* PROBLEM DESCRIPTION
Of all the lines below, output only those starting at the one with "- load the Missions to that subdir" and ending at the one with "- select the RC-input-3-pos-switch", both ends included, exactly as written.

* EXCERPTED RECORDS
<<<<
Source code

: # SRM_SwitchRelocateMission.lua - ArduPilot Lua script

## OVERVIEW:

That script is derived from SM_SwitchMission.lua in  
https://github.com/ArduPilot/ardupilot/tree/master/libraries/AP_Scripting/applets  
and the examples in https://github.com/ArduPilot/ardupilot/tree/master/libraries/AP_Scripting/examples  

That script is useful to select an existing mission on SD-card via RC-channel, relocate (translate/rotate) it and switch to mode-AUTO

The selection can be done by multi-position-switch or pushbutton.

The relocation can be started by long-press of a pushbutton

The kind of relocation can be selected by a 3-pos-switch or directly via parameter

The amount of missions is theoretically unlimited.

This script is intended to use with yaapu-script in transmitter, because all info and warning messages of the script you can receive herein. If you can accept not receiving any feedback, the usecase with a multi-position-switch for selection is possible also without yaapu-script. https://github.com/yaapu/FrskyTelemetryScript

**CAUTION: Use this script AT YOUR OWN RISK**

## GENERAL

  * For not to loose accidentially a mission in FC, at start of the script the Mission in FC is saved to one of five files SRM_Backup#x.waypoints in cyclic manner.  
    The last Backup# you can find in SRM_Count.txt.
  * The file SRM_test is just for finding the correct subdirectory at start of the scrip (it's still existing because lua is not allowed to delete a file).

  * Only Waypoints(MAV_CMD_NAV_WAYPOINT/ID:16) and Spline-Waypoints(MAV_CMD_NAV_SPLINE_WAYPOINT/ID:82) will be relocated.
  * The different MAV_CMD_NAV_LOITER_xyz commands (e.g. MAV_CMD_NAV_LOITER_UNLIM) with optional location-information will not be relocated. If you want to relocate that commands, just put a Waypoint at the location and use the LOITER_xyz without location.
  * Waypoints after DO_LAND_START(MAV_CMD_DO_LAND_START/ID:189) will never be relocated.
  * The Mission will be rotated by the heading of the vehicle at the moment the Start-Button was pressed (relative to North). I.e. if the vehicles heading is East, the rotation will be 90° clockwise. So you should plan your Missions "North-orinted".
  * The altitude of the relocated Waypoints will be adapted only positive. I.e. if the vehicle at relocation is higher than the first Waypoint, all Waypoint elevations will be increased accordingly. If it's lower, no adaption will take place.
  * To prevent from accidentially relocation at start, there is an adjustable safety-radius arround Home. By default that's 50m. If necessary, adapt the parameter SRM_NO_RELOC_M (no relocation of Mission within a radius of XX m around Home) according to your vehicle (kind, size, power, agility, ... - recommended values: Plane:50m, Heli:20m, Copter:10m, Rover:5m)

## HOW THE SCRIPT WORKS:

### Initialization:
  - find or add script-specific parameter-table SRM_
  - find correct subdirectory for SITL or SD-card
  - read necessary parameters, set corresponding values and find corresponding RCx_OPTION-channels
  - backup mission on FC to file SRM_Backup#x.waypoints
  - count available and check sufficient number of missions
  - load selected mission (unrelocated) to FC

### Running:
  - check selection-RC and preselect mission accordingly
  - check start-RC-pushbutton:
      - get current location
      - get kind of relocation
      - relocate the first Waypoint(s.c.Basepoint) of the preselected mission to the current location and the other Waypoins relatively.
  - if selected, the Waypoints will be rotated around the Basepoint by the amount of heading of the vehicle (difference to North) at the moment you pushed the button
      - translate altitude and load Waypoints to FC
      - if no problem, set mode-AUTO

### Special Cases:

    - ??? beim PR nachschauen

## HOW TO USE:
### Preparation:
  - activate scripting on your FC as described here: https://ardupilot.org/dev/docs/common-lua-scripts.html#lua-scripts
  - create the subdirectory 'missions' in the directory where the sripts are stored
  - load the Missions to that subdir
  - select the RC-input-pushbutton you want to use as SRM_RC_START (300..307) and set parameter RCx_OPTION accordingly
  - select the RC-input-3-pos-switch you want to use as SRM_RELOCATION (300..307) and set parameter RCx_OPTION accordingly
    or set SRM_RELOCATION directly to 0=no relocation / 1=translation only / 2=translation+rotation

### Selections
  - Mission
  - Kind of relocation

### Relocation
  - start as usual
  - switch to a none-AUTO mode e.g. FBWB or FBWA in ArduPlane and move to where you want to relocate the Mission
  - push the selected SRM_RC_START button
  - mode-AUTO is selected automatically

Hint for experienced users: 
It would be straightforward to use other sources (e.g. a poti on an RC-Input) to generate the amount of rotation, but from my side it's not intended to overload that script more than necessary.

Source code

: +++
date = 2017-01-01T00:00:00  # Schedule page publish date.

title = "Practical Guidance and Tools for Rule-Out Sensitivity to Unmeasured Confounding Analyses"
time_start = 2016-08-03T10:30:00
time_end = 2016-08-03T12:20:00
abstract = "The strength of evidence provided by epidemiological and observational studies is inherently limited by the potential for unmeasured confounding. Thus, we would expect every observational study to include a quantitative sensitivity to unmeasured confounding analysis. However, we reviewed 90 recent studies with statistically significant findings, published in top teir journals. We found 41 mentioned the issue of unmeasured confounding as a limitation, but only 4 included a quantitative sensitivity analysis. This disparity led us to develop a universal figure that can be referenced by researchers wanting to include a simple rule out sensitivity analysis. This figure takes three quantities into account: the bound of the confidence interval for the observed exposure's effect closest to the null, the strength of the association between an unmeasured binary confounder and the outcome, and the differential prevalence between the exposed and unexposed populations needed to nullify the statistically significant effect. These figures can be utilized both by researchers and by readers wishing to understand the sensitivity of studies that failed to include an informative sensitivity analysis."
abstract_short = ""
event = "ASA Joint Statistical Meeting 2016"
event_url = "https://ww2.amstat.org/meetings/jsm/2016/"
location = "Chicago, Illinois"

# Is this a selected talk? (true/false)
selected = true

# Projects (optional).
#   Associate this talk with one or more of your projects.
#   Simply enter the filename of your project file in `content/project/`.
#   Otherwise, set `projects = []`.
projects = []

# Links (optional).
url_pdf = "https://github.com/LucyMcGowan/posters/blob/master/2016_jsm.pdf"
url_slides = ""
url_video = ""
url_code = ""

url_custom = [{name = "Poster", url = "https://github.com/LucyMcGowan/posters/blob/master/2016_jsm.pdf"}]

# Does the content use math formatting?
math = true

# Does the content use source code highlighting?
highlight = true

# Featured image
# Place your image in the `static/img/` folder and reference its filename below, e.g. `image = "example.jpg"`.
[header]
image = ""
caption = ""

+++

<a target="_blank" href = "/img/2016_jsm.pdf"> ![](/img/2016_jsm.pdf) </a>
>>>>
* SOLUTION FOR THIS TASK
  - load the Missions to that subdir
  - select the RC-input-pushbutton you want to use as SRM_RC_START (300..307) and set parameter RCx_OPTION accordingly
  - select the RC-input-3-pos-switch you want to use as SRM_RELOCATION (300..307) and set parameter RCx_OPTION accordingly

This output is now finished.